1. Women have to deal with a lot of guff. You may remember Clay Shirky’s “rant about women,” wherein Shirky suggested women who want to advance their careers try to behave more like men. There’s this assertion that bringing more women into the Linux community makes said community not more productive, not more creative, not more dynamic, but more sexy. (Read rebuttals here and here.)
2. Guyspeak (still) dominates. The internet was built by men. The spaces that dominate our online experiences–Twitter, Facebook, Google, Digg, Slashdot, the concept of blogging–were designed by men. The fact that many of these spaces are occupied by equal amounts men and women does not change the fact that male Discourse is the default in these spaces; it’s built right into the very fabric of their designs. To successfully participate, women need to understand the Discourse of those spaces; to maintain a presence in those spaces, women need to engage with and leverage elements of male Discourse themselves. It’s not a coincidence that female social media users tend to be white, well educated, and wealthy–it’s not just a male Discourse, after all; it’s a Discourse that also privileges middle class white people. (See this Pew study of minority use of the internet; this study of internet use patterns among women; and this fantastic piece [.pdf] by Nicole Zillien & Eszter Hargittai on status-specific types of internet usage.)
3. It’s hard to be respected as a female academic. According to this AAUP report, women are less likely than men to be granted tenure; less likely than men to even be hired for a tenure-track position; less likely than men to achieve the rank of full professor; and likely to earn less pay than men once they attain a faculty position. Digital participation does not count toward a person’s tenure status; most tenure committees won’t acknowledge material published online as scholarly work.
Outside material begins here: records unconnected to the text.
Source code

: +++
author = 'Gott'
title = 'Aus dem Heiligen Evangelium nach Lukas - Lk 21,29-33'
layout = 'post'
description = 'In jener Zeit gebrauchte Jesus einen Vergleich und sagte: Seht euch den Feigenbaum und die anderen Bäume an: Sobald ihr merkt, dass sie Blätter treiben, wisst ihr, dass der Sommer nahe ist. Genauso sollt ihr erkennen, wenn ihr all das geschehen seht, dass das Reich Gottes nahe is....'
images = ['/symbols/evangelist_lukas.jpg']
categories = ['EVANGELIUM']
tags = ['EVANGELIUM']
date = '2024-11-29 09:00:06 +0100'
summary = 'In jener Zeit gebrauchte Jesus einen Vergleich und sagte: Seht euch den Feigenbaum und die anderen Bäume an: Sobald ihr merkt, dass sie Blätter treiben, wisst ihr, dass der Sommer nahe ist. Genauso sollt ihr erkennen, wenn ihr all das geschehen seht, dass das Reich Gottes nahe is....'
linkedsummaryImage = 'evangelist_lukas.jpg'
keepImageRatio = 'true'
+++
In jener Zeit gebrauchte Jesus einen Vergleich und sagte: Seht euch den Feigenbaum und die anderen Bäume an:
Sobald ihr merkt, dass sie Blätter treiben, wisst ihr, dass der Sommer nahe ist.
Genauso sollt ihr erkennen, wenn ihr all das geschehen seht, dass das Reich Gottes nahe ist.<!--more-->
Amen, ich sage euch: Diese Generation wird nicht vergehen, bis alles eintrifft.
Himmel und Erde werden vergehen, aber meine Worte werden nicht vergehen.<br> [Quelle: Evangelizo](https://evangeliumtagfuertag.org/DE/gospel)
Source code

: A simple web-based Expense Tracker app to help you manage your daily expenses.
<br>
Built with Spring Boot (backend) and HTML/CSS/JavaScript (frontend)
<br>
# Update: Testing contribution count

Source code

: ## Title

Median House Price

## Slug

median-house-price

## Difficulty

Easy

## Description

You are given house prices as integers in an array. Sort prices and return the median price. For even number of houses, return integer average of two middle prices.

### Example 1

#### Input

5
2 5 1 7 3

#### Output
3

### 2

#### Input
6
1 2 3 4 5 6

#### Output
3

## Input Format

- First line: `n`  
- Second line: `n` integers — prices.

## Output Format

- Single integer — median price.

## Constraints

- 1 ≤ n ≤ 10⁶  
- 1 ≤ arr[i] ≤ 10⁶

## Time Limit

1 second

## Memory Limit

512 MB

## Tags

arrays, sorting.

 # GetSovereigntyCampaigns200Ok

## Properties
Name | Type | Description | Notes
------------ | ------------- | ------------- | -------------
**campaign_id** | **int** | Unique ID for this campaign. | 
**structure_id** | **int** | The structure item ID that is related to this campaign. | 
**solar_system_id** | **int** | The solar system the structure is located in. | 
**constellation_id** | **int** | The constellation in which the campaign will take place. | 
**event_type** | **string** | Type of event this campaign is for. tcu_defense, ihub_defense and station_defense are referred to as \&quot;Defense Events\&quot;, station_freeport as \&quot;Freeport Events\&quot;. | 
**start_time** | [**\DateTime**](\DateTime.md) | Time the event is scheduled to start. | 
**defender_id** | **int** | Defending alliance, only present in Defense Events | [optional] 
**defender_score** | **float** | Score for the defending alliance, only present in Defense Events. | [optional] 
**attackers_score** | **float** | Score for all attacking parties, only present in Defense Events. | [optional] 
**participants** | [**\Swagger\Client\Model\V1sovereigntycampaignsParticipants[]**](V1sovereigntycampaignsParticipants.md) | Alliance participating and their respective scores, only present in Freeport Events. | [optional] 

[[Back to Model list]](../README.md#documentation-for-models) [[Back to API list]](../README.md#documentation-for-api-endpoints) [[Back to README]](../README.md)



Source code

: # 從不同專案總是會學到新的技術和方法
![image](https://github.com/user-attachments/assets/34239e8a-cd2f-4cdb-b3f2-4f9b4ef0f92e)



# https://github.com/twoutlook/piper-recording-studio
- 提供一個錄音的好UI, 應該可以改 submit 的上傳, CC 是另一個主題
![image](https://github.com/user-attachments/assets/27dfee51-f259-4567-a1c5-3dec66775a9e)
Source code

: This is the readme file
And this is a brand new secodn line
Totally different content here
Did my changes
It’s probably not much of a coincidence, then, that danah boyd, the one well-known academic who maintains a persistent online presence, is employed not by a university but by Microsoft.
4. It’s hard to be respected as a female academic. The other problem is that the category of “prominent academic” is populated by and large by men. “You could be the female Jim Gee.” “She’s the female antidote to Clay Shirky.” “She’s the female version of Seymour Papert.” How often do you hear: “He’s like a male danah boyd.” “Seymour Papert was like a male Sherry Turkle.” Never, that’s how often.
Even people (like me!) who are actively seeking female academics to stalk struggle to break out of a belief system that values men’s voices over women’s voices. I follow the work of far more men than I do women, and I believe I’m less likely to recognize and value an innovative female academic than I am an innovative male academic. I’m a product of my culture, after all.
So I’d like your help. Who am I missing? Which female, queer, nonwhite thinkers working in Digital Media and Learning belong on my list of academics to stalk? You can, by the way, nominate yourself.
* I am, by the way, fully open to the possibility that the name for this category is offensive to some readers, and I am willing to change it if you would like me to.